L’etica nella città plurale: sottolineature etiche e teologiche
Lo scenario contrastato della città, paradigma interpretativo della contemporaneità, è segnato da urbanizzazione, globalizzazione, secolarismo, meticciato, indifferentismo… Ciò genera – nella sottolineatura di Pier Davide Guenzi (presidente Atism-Associazione teologica italiana per lo studio della morale) – un impulso a una nuova e creativa dinamica di responsabilizzazione di soggetti differenti. Il punto è «individuare e fare abitare spazi altri e tempi altri»; e, nell’introdurre altre dinamiche e altre logiche per un’etica nella città plurale, le religioni sono in prima fila: ad esempio, nel valorizzare forme di solidarietà e di coesione sociale (bene comune), nell’inventare nuove ritualità a misura d’uomo (spazi pubblici di preghiera), nel sostenere relazioni significative di tipo fraterno (una fraternità “eccedente”).
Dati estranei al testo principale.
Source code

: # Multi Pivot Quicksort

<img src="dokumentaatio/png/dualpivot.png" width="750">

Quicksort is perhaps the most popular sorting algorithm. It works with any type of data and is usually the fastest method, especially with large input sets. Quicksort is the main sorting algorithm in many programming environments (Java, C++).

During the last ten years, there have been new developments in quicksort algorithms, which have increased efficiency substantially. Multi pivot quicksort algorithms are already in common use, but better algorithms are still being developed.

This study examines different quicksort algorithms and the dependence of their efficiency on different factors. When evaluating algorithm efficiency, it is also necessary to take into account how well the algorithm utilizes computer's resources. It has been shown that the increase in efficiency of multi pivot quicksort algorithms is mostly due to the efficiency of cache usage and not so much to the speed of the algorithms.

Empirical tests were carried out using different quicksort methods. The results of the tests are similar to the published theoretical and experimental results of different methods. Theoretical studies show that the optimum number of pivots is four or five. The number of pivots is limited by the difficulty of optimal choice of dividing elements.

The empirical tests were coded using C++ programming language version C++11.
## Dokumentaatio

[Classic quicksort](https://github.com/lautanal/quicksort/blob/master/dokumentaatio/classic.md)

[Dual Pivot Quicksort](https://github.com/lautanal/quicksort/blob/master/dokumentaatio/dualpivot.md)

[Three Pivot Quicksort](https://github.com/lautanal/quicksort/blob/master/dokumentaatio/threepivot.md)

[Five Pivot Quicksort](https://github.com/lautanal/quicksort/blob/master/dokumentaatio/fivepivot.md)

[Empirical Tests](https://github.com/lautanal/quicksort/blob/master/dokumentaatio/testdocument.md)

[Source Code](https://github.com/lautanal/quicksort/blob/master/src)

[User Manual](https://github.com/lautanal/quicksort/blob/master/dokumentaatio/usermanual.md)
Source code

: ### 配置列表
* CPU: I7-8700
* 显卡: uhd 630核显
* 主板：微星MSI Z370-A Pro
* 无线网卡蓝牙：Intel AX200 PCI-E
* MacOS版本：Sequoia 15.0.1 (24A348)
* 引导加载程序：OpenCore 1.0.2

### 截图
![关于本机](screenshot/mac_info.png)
Anche il bisogno di spiritualità, che si innesta nel vivere, si può orientare in chiave etica se fa perno sull’autenticità, sulla vita che accomuna, sulla resistenza all’egoismo, all’indifferenza, all’ingiustizia e sulla prossimità. «Prendere sul serio le narrazioni emergenti nelle culture urbane e partecipare, come credenti, ai movimenti sociali e cooperativi che sono presenti nella città – ha concluso – comporta definire una riflessione teologica ed etica. Essa non può solo guardare alla città come destinataria di una proposta pre-confezionata. Neppure può muovere dalla città lasciandosi provocare dai suoi ambivalenti vissuti. Ma deve essere un’operazione creativa fatta “con” la città».
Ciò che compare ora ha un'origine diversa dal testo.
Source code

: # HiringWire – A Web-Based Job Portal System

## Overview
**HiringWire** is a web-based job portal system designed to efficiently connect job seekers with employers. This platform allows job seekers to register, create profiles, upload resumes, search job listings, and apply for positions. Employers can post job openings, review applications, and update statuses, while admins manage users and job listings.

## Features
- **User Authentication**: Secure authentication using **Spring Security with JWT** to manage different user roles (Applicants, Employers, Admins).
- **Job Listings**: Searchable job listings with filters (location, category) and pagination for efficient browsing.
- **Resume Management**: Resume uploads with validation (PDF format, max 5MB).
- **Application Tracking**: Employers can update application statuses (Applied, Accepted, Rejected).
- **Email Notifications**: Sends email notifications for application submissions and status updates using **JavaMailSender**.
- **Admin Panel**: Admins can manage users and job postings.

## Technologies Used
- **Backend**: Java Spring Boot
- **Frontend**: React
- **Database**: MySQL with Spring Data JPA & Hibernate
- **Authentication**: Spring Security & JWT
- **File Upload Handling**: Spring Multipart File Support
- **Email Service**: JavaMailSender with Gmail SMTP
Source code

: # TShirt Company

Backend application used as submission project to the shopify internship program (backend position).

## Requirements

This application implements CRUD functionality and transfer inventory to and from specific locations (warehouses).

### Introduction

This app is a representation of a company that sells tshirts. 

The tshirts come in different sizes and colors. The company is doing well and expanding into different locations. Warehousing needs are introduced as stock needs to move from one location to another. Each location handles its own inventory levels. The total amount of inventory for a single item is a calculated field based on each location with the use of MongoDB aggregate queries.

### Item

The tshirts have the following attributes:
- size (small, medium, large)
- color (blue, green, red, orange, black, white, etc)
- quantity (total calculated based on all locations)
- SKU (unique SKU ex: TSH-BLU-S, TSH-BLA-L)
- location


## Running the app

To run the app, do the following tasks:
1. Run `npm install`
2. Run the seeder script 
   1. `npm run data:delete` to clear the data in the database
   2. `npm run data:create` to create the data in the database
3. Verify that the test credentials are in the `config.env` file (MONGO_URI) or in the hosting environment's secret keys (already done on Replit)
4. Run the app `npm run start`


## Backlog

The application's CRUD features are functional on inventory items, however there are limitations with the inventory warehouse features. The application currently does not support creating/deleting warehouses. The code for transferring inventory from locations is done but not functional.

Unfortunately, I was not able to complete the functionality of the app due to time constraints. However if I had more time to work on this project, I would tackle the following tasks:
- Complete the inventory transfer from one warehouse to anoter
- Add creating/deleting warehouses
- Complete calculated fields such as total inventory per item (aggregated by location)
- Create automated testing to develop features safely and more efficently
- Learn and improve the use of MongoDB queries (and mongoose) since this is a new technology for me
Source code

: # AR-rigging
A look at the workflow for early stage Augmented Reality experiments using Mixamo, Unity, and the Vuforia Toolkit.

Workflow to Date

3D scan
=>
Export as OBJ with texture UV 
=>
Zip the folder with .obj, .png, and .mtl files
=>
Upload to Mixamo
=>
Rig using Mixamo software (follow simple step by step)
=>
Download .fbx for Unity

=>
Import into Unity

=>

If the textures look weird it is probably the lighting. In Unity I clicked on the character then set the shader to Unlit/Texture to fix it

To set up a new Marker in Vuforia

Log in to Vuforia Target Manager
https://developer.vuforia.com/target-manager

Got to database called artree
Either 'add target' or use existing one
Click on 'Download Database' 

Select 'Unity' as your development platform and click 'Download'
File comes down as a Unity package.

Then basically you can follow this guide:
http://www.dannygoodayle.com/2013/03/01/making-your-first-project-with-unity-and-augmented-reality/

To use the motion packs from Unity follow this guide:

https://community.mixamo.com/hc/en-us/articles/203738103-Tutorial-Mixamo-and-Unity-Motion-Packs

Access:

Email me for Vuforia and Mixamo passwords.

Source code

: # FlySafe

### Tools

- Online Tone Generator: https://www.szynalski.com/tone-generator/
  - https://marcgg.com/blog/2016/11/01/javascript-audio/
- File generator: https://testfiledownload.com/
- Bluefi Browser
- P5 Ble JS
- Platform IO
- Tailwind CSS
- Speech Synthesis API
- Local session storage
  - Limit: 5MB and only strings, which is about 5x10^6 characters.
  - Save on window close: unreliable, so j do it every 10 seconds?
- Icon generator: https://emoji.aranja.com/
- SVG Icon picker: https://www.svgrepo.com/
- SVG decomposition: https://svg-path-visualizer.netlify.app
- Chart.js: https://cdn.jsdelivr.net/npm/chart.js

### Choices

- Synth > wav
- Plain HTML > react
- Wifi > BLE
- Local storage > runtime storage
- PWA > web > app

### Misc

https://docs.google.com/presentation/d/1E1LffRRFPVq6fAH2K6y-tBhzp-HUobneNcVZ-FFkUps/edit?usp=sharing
La libertà religiosa si fonda sulla dignità della persona e si esercita nella coscienza individuale. È partita da Dignitatis humanae la riflessione di Giulio Osto (docente di teologia fondamentale alla Facoltà teologica del Triveneto) che, attraverso due documenti (La libertà religiosa per il bene di tutti della Commissione teologica internazionale e il Documento sulla fratellanza umana firmato da papa Francesco e dal grande imam Ahmad Al-Tayyeb) e due termini (eleutheria e philadelphia), ha messo in luce come la dignità dica l’universalità dell’umano: «L’umano è la cifra universale ed è il linguaggio che Dio ha scelto per essere di tutti: è la grammatica e la sintassi comune». La fratellanza – ha proseguito – «è ciò che consente agli uguali di essere persone diverse».
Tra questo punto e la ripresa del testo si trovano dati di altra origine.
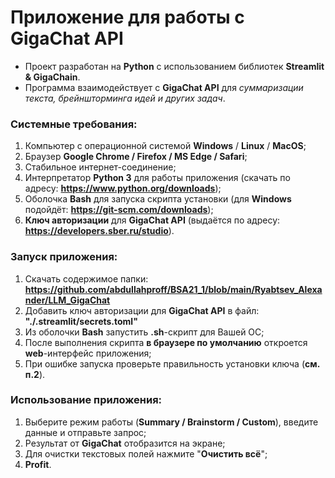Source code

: # Приложение для работы с GigaChat API

- Проект разработан на **Python** с использованием библиотек **Streamlit & GigaChain**.
- Программа взаимодействует с **GigaChat API** для _суммаризации текста, брейншторминга идей и других задач_.

### Системные требования:
1. Компьютер с операционной системой **Windows** / **Linux** / **MacOS**;
2. Браузер **Google Chrome / Firefox / MS Edge / Safari**;
3. Стабильное интернет-соединение;
4. Интерпретатор **Python 3** для работы приложения (скачать по адресу: **https://www.python.org/downloads**);
5. Оболочка **Bash** для запуска скрипта установки (для **Windows** подойдёт: **https://git-scm.com/downloads**);
6. **Ключ авторизации** для **GigaChat API** (выдаётся по адресу: **https://developers.sber.ru/studio**).

### Запуск приложения:
1. Скачать содержимое папки: **https://github.com/abdullahproff/BSA21_1/blob/main/Ryabtsev_Alexander/LLM_GigaChat**
2. Добавить ключ авторизации для **GigaChat API** в файл: **"./.streamlit/secrets.toml"**
3. Из оболочки **Bash** запустить **.sh**-скрипт для Вашей ОС;
4. После выполнения скрипта **в браузере по умолчанию** откроется **web**-интерфейс приложения;
5. При ошибке запуска проверьте правильность установки ключа (**см. п.2**).

### Использование приложения:
1. Выберите режим работы (**Summary / Brainstorm / Custom**), введите данные и отправьте запрос;
2. Результат от **GigaChat** отобразится на экране;
3. Для очистки текстовых полей нажмите "**Очистить всё**";
4. **Profit**.
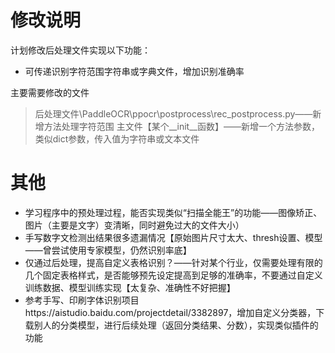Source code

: # 修改说明

计划修改后处理文件实现以下功能：

+ 可传递识别字符范围字符串或字典文件，增加识别准确率

主要需要修改的文件

> 后处理文件\PaddleOCR\ppocr\postprocess\rec_postprocess.py——新增方法处理字符范围
> 主文件【某个__init__函数】——新增一个方法参数，类似dict参数，传入值为字符串或文本文件

# 其他

+ 学习程序中的预处理过程，能否实现类似“扫描全能王”的功能——图像矫正、图片（主要是文字）变清晰，同时避免过大的文件大小）
+ 手写数字文检测出结果很多遗漏情况【原始图片尺寸太大、thresh设置、模型——曾尝试使用专家模型，仍然识别率底】
+ 仅通过后处理，提高自定义表格识别？——针对某个行业，仅需要处理有限的几个固定表格样式，是否能够预先设定提高到足够的准确率，不要通过自定义训练数据、模型训练实现【太复杂、准确性不好把握】
+ 参考手写、印刷字体识别项目https://aistudio.baidu.com/projectdetail/3382897，增加自定义分类器，下载别人的分类模型，进行后续处理（返回分类结果、分数），实现类似插件的功能
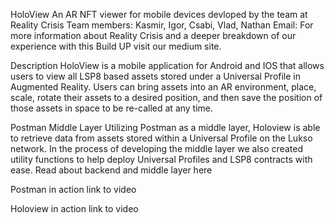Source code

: HoloView
An AR NFT viewer for mobile devices devloped by the team at Reality Crisis
Team members: Kasmir, Igor, Csabi, Vlad, Nathan
Email:
For more information about Reality Crisis and a deeper breakdown of our experience with this Build UP visit our medium site.

Description
HoloView is a mobile application for Android and IOS that allows users to view all LSP8 based assets stored under a Universal Profile in Augmented Reality. Users can bring assets into an AR environment, place, scale, rotate their assets to a desired position, and then save the position of those assets in space to be re-called at any time.

Postman Middle Layer
Utilizing Postman as a middle layer, Holoview is able to retrieve data from assets stored within a Universal Profile on the Lukso network. In the process of developing the middle layer we also created utility functions to help deploy Universal Profiles and LSP8 contracts with ease.
Read about backend and middle layer here

Postman in action
link to video

Holoview in action
link to video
Un’etica nella città plurale si costruisce allora a partire da ciò che è comune, da quei «punti di universalità» che fanno perno sull’umano, che sono di tutti e per tutti, per la promozione della cultura della tolleranza, per la custodia della famiglia e del senso religioso, del povero e dell’innocente. «Custodire e promuovere la libertà religiosa, seminare fratellanza e riconoscere ciò che ci accomuna – ha concluso – è la via per vivere assieme nella città plurale».